# a different kind of fruit fly recipe



## gary1218 (Dec 31, 2005)

Ever since this post by Jeremy - http://www.dendroboard.com/forum/food-feeding/61610-great-fruit-fly-source.html - I've been messing around with a new FF media recipe. I was intrigued that this company used a yellow corn meal based recipe rather than the potato flakes a large majority of us use. I kind of felt that if it was good enough for them maybe it should be good enough for me.

So, I've been messing around with one of their yellow corn meal recipes and tweaking it to see if I could come up with something that would work for a small hobbyist like myself. So far my results have been very good. I'm getting a quicker hatch out and a significantly larger first hatch out. Haven't had them producing long enough yet to see if they keep producing for as long as my "traditional" recipe which is the basic potato flakes, brewers yeast, white powdered sugar recipe.

I was curious if anybody else has tried the yellow corn meal in place of potato flakes and what your results were. Or even if you're using something different from the corn meal or potato flakes that you're having good results with.

Thanks.


----------



## Ed (Sep 19, 2004)

Hi Gary,

You can't really use time to emergence from pupa as a criteria to evaluate a media as this is heavily controlled by temperature and genetic factors. If you set up a new culture and insert a temp probe and track it over time you would see that the media heats up both through the actions of the larva and the microbes in the media. This is a variable that would have to be controlled as part of the evaluation if you are looking at time of emergence.. 

The number at the first emergence is also a criteria that is under a lot of control of genetics, number of flies used to seed the cultures and other factors.. 

As a further issue, numbers of flies produced doesn't mean that those flies are a nutritional optimum.. 

Some comments


----------



## gary1218 (Dec 31, 2005)

Well, I'll certainly be the first to admit that I didn't set this up as a "controlled" scientific experiment. No way I'm going to count out the flies to make sure all things are equal 

But, having said that, if I "in general" set the cultures up "basically" the same and they're all next to each other so temp, humidity, etc. are the same, and over the course of several weeks the corn meal cultures continually emerge first and the first emergence is continually greater does that then neceassrily mean anything???

I guess my thought process is that if this company listed in Jeremy's post is culturing FFs as a business I'm assuming they've tried a number a different recipes to get the best results. And they decided on this corn meal recipe. There must be a reason for that, correct?


----------



## sports_doc (Nov 15, 2004)

I think that if the only real difference is the base product [potato vs corn meal] the overall nutritional state of the FF's isnt likely to be that different Ed....???

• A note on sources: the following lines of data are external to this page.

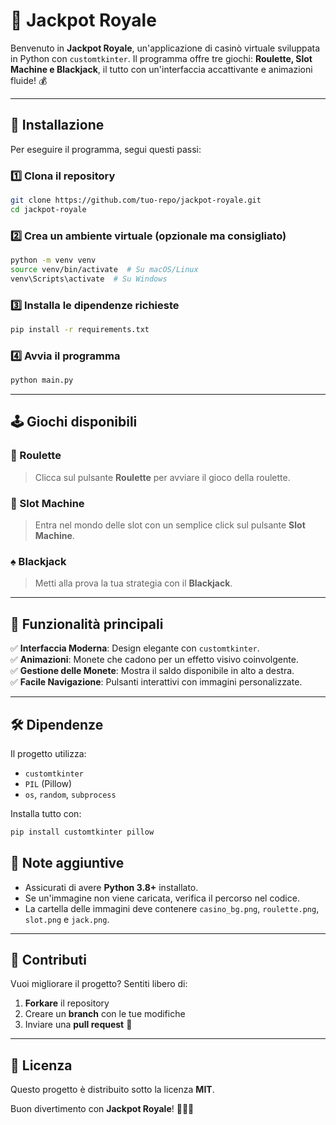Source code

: # 🎰 Jackpot Royale

Benvenuto in **Jackpot Royale**, un'applicazione di casinò virtuale sviluppata in Python con `customtkinter`. Il programma offre tre giochi: **Roulette, Slot Machine e Blackjack**, il tutto con un'interfaccia accattivante e animazioni fluide! 💰

---

## 🚀 Installazione

Per eseguire il programma, segui questi passi:

### 1️⃣ Clona il repository
```bash
git clone https://github.com/tuo-repo/jackpot-royale.git
cd jackpot-royale
```

### 2️⃣ Crea un ambiente virtuale (opzionale ma consigliato)
```bash
python -m venv venv
source venv/bin/activate  # Su macOS/Linux
venv\Scripts\activate  # Su Windows
```

### 3️⃣ Installa le dipendenze richieste
```bash
pip install -r requirements.txt
```

### 4️⃣ Avvia il programma
```bash
python main.py
```

---

## 🕹️ Giochi disponibili

### 🎡 Roulette
> Clicca sul pulsante **Roulette** per avviare il gioco della roulette.

### 🎰 Slot Machine
> Entra nel mondo delle slot con un semplice click sul pulsante **Slot Machine**.

### ♠️ Blackjack
> Metti alla prova la tua strategia con il **Blackjack**.

---

## 🎨 Funzionalità principali

✅ **Interfaccia Moderna**: Design elegante con `customtkinter`.<br>
✅ **Animazioni**: Monete che cadono per un effetto visivo coinvolgente.<br>
✅ **Gestione delle Monete**: Mostra il saldo disponibile in alto a destra.<br>
✅ **Facile Navigazione**: Pulsanti interattivi con immagini personalizzate.<br>

---

## 🛠️ Dipendenze
Il progetto utilizza:
- `customtkinter`
- `PIL` (Pillow)
- `os`, `random`, `subprocess`

Installa tutto con:
```bash
pip install customtkinter pillow
```



## 📌 Note aggiuntive
- Assicurati di avere **Python 3.8+** installato.
- Se un'immagine non viene caricata, verifica il percorso nel codice.
- La cartella delle immagini deve contenere `casino_bg.png`, `roulette.png`, `slot.png` e `jack.png`.

---

## 🤝 Contributi
Vuoi migliorare il progetto? Sentiti libero di:
1. **Forkare** il repository
2. Creare un **branch** con le tue modifiche
3. Inviare una **pull request** 🚀

---

## 📜 Licenza
Questo progetto è distribuito sotto la licenza **MIT**.

Buon divertimento con **Jackpot Royale**! 🎲🎰💵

If corn works, smells better, is easier to clean up....then that would convince me to try it.

Gary, costs? and where did you get the corn product? I'd need a bulk supply personally

S


----------



## gary1218 (Dec 31, 2005)

sports_doc said:


> Gary, costs? and where did you get the corn product? I'd need a bulk supply personally
> 
> S


Right now I'm just working with small batches till I finish "tweaking it". So I just bought a can of yellow corn meal at my local super market. Haven't really looked into purcahsing it in bulk.

Of course I'm only making 3 cultures a week anyways Shawn, compared to your 300


----------



## Ed (Sep 19, 2004)

gary1218 said:


> Well, I'll certainly be the first to admit that I didn't set this up as a "controlled" scientific experiment. No way I'm going to count out the flies to make sure all things are equal
> 
> But, having said that, if I "in general" set the cultures up "basically" the same and they're all next to each other so temp, humidity, etc. are the same, and over the course of several weeks the corn meal cultures continually emerge first and the first emergence is continually greater does that then neceassrily mean anything???
> 
> I guess my thought process is that if this company listed in Jeremy's post is culturing FFs as a business I'm assuming they've tried a number a different recipes to get the best results. And they decided on this corn meal recipe. There must be a reason for that, correct?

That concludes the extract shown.